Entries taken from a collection
......

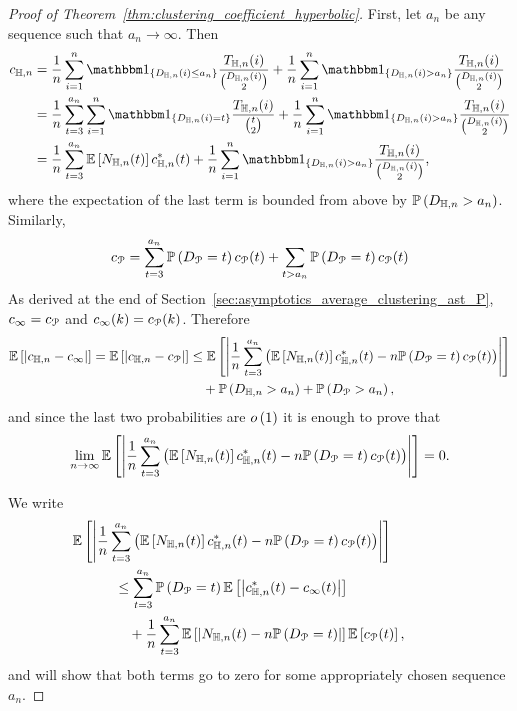 \begin{proof}[Proof of Theorem~\ref{thm:clustering_coefficient_hyperbolic}]

First, let $a_n$ be any sequence such that $a_n \to \infty$. Then
\begin{align*}
	c_{\H,n} &= \frac{1}{n} \sum_{i = 1}^n \ind{D_{\H,n}(i) \le a_n} \frac{T_{\H,n}(i)}{\binom{D_{\H,n}(i)}{2}}
		+ \frac{1}{n} \sum_{i = 1}^n \ind{D_{\H,n}(i) > a_n} \frac{T_{\H,n}(i)}{\binom{D_{\H,n}(i)}{2}}\\
	&= \frac{1}{n} \sum_{t = 3}^{a_n} \sum_{i = 1}^n \ind{D_{\H,n}(i) = t} \frac{T_{\H,n}(i)}{\binom{t}{2}}
		+ \frac{1}{n} \sum_{i = 1}^n \ind{D_{\H,n}(i) > a_n} \frac{T_{\H,n}(i)}{\binom{D_{\H,n}(i)}{2}}\\
	&= \frac{1}{n} \sum_{t = 3}^{a_n} \Exp{N_{\H,n}(t)} c_{\H,n}^\ast(t)
		+ \frac{1}{n} \sum_{i = 1}^n \ind{D_{\H,n}(i) > a_n} \frac{T_{\H,n}(i)}{\binom{D_{\H,n}(i)}{2}},
\end{align*}
where the expectation of the last term is bounded from above by $\mathbb{P}\left(D_{\mathbb{H},n} > a_n\right)$. Similarly,
\[
	c_{{\mathcal P}} = \sum_{t = 3}^{a_n} \mathbb{P}\left(D_{{\mathcal P}} = t\right) c_{{\mathcal P}}(t) + \sum_{t > a_n} \mathbb{P}\left(D_{{\mathcal P}} = t\right) c_{{\mathcal P}}(t)
\]
As derived at the end of Section~\ref{sec:asymptotics_average_clustering_ast_P}, $c_\infty = c_{{\mathcal P}}$ and $c_\infty(k) = c_{{\mathcal P}}(k)$. Therefore
\begin{align*}
	\mathbb{E}\left[|c_{\mathbb{H},n}-c_\infty|\right]=\mathbb{E}\left[|c_{\mathbb{H},n} - c_{{\mathcal P}}|\right]
	&\le \mathbb{E}\left[\left|\frac{1}{n} \sum_{t = 3}^{a_n} \left(\mathbb{E}\left[N_{\mathbb{H},n}(t)\right] c_{\mathbb{H},n}^\ast(t) - 	
		n \mathbb{P}\left(D_{{\mathcal P}} = t\right)c_{{\mathcal P}}(t)\right)\right|\right]\\ 
	&\hspace{10pt}+ \mathbb{P}\left(D_{\mathbb{H},n} > a_n\right) + \mathbb{P}\left(D_{{\mathcal P}} > a_n\right),
\end{align*}
and since the last two probabilities are $o\left(1\right)$ it is enough to prove that
\[
	\lim_{n \to \infty} \mathbb{E}\left[\left|\frac{1}{n} \sum_{t = 3}^{a_n} \left(\mathbb{E}\left[N_{\mathbb{H},n}(t)\right] c_{\mathbb{H},n}^\ast(t) - 	
			n \mathbb{P}\left(D_{{\mathcal P}} = t\right)c_{{\mathcal P}}(t)\right)\right|\right] = 0.
\]

We write
\begin{align*}
	&\hspace{-30pt}\Exp{\left|\frac{1}{n} \sum_{t = 3}^{a_n} \left(\Exp{N_{\H,n}(t)} c_{\H,n}^\ast(t) - 	
		n \Prob{D_\Pcal = t}c_\Pcal(t)\right)\right|}\\
	&\le \sum_{t = 3}^{a_n} \Prob{D_\Pcal = t} \Exp{\left|c_{\H,n}^\ast(t) - c_{\infty}(t)\right|}\\
	&\hspace{10pt}+ \frac{1}{n} \sum_{t = 3}^{a_n} \Exp{\left|N_{\H,n}(t) - n \Prob{D_\Pcal = t}\right|}\Exp{c_\Pcal(t)},
\end{align*}
and will show that both terms go to zero for some appropriately chosen sequence $a_n$.


\end{proof}
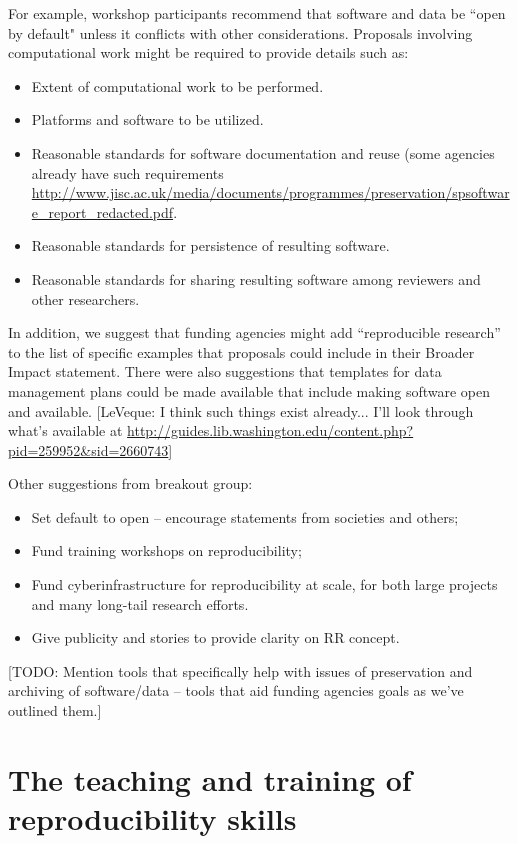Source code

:\documentclass[11pt]{article}
\newcommand{\todo}[1]{{\color{red} [TODO: #1]}}
\newcommand{\comment}[1]{{\color{blue} [#1]}}
\newcommand{\todo}[1]{}
\newcommand{\comment}[1]{}
\begin{document}
For example, workshop participants recommend that software and data be ``open
by default" unless it conflicts with other considerations. 
Proposals involving computational work might
be required to provide details such as:

\begin{itemize} 
\item Extent of computational work to be performed.
\item Platforms and software to be utilized.
\item Reasonable standards for software documentation and reuse (some agencies
already have such requirements 
\url{http://www.jisc.ac.uk/media/documents/programmes/preservation/spsoftware_report_redacted.pdf}.
\item Reasonable standards for persistence of resulting software.
\item Reasonable standards for sharing resulting software among reviewers and
other researchers.
\end{itemize} 


In addition, we suggest that funding
agencies might add ``reproducible research'' to the list of specific examples
that proposals could include in their Broader Impact statement. There were
also suggestions that templates for data management plans could be made
available that include making software open and available.
\comment{LeVeque: I think such things exist already... I'll look through
what's available at
\url{http://guides.lib.washington.edu/content.php?pid=259952&sid=2660743}}

Other suggestions from breakout group: 
\begin{itemize} 
\item    Set default to open – encourage statements from societies
and others;
\item    Fund training workshops on reproducibility;
\item    Fund cyberinfrastructure for reproducibility at scale, for
both large projects and many long-tail research efforts.
\item    Give publicity and stories to provide clarity on RR concept.
\end{itemize} 


\todo{ Mention tools that specifically help with issues of preservation and
archiving of software/data – tools that aid funding agencies goals as we’ve
outlined them.}

\section{The teaching and training of reproducibility skills}
\label{sec:teaching}
\end{document}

......

* _EXERCISE DESCRIPTION_
The result should be an exact copy of every entry above, with no pictures included.

* _YOUR RESPONSE_
 \begin{proof}[Proof of Theorem~\ref{thm:clustering_coefficient_hyperbolic}]

First, let $a_n$ be any sequence such that $a_n \to \infty$. Then
\begin{align*}
	c_{\H,n} &= \frac{1}{n} \sum_{i = 1}^n \ind{D_{\H,n}(i) \le a_n} \frac{T_{\H,n}(i)}{\binom{D_{\H,n}(i)}{2}}
		+ \frac{1}{n} \sum_{i = 1}^n \ind{D_{\H,n}(i) > a_n} \frac{T_{\H,n}(i)}{\binom{D_{\H,n}(i)}{2}}\\
	&= \frac{1}{n} \sum_{t = 3}^{a_n} \sum_{i = 1}^n \ind{D_{\H,n}(i) = t} \frac{T_{\H,n}(i)}{\binom{t}{2}}
		+ \frac{1}{n} \sum_{i = 1}^n \ind{D_{\H,n}(i) > a_n} \frac{T_{\H,n}(i)}{\binom{D_{\H,n}(i)}{2}}\\
	&= \frac{1}{n} \sum_{t = 3}^{a_n} \Exp{N_{\H,n}(t)} c_{\H,n}^\ast(t)
		+ \frac{1}{n} \sum_{i = 1}^n \ind{D_{\H,n}(i) > a_n} \frac{T_{\H,n}(i)}{\binom{D_{\H,n}(i)}{2}},
\end{align*}
where the expectation of the last term is bounded from above by $\mathbb{P}\left(D_{\mathbb{H},n} > a_n\right)$. Similarly,
\[
	c_{{\mathcal P}} = \sum_{t = 3}^{a_n} \mathbb{P}\left(D_{{\mathcal P}} = t\right) c_{{\mathcal P}}(t) + \sum_{t > a_n} \mathbb{P}\left(D_{{\mathcal P}} = t\right) c_{{\mathcal P}}(t)
\]
As derived at the end of Section~\ref{sec:asymptotics_average_clustering_ast_P}, $c_\infty = c_{{\mathcal P}}$ and $c_\infty(k) = c_{{\mathcal P}}(k)$. Therefore
\begin{align*}
	\mathbb{E}\left[|c_{\mathbb{H},n}-c_\infty|\right]=\mathbb{E}\left[|c_{\mathbb{H},n} - c_{{\mathcal P}}|\right]
	&\le \mathbb{E}\left[\left|\frac{1}{n} \sum_{t = 3}^{a_n} \left(\mathbb{E}\left[N_{\mathbb{H},n}(t)\right] c_{\mathbb{H},n}^\ast(t) - 	
		n \mathbb{P}\left(D_{{\mathcal P}} = t\right)c_{{\mathcal P}}(t)\right)\right|\right]\\ 
	&\hspace{10pt}+ \mathbb{P}\left(D_{\mathbb{H},n} > a_n\right) + \mathbb{P}\left(D_{{\mathcal P}} > a_n\right),
\end{align*}
and since the last two probabilities are $o\left(1\right)$ it is enough to prove that
\[
	\lim_{n \to \infty} \mathbb{E}\left[\left|\frac{1}{n} \sum_{t = 3}^{a_n} \left(\mathbb{E}\left[N_{\mathbb{H},n}(t)\right] c_{\mathbb{H},n}^\ast(t) - 	
			n \mathbb{P}\left(D_{{\mathcal P}} = t\right)c_{{\mathcal P}}(t)\right)\right|\right] = 0.
\]

We write
\begin{align*}
	&\hspace{-30pt}\Exp{\left|\frac{1}{n} \sum_{t = 3}^{a_n} \left(\Exp{N_{\H,n}(t)} c_{\H,n}^\ast(t) - 	
		n \Prob{D_\Pcal = t}c_\Pcal(t)\right)\right|}\\
	&\le \sum_{t = 3}^{a_n} \Prob{D_\Pcal = t} \Exp{\left|c_{\H,n}^\ast(t) - c_{\infty}(t)\right|}\\
	&\hspace{10pt}+ \frac{1}{n} \sum_{t = 3}^{a_n} \Exp{\left|N_{\H,n}(t) - n \Prob{D_\Pcal = t}\right|}\Exp{c_\Pcal(t)},
\end{align*}
and will show that both terms go to zero for some appropriately chosen sequence $a_n$.


\end{proof}
Source code

:\documentclass[11pt]{article}
\newcommand{\todo}[1]{{\color{red} [TODO: #1]}}
\newcommand{\comment}[1]{{\color{blue} [#1]}}
\newcommand{\todo}[1]{}
\newcommand{\comment}[1]{}
\begin{document}
For example, workshop participants recommend that software and data be ``open
by default" unless it conflicts with other considerations. 
Proposals involving computational work might
be required to provide details such as:

\begin{itemize} 
\item Extent of computational work to be performed.
\item Platforms and software to be utilized.
\item Reasonable standards for software documentation and reuse (some agencies
already have such requirements 
\url{http://www.jisc.ac.uk/media/documents/programmes/preservation/spsoftware_report_redacted.pdf}.
\item Reasonable standards for persistence of resulting software.
\item Reasonable standards for sharing resulting software among reviewers and
other researchers.
\end{itemize} 


In addition, we suggest that funding
agencies might add ``reproducible research'' to the list of specific examples
that proposals could include in their Broader Impact statement. There were
also suggestions that templates for data management plans could be made
available that include making software open and available.
\comment{LeVeque: I think such things exist already... I'll look through
what's available at
\url{http://guides.lib.washington.edu/content.php?pid=259952&sid=2660743}}

Other suggestions from breakout group: 
\begin{itemize} 
\item    Set default to open – encourage statements from societies
and others;
\item    Fund training workshops on reproducibility;
\item    Fund cyberinfrastructure for reproducibility at scale, for
both large projects and many long-tail research efforts.
\item    Give publicity and stories to provide clarity on RR concept.
\end{itemize} 


\todo{ Mention tools that specifically help with issues of preservation and
archiving of software/data – tools that aid funding agencies goals as we’ve
outlined them.}

\section{The teaching and training of reproducibility skills}
\label{sec:teaching}
\end{document}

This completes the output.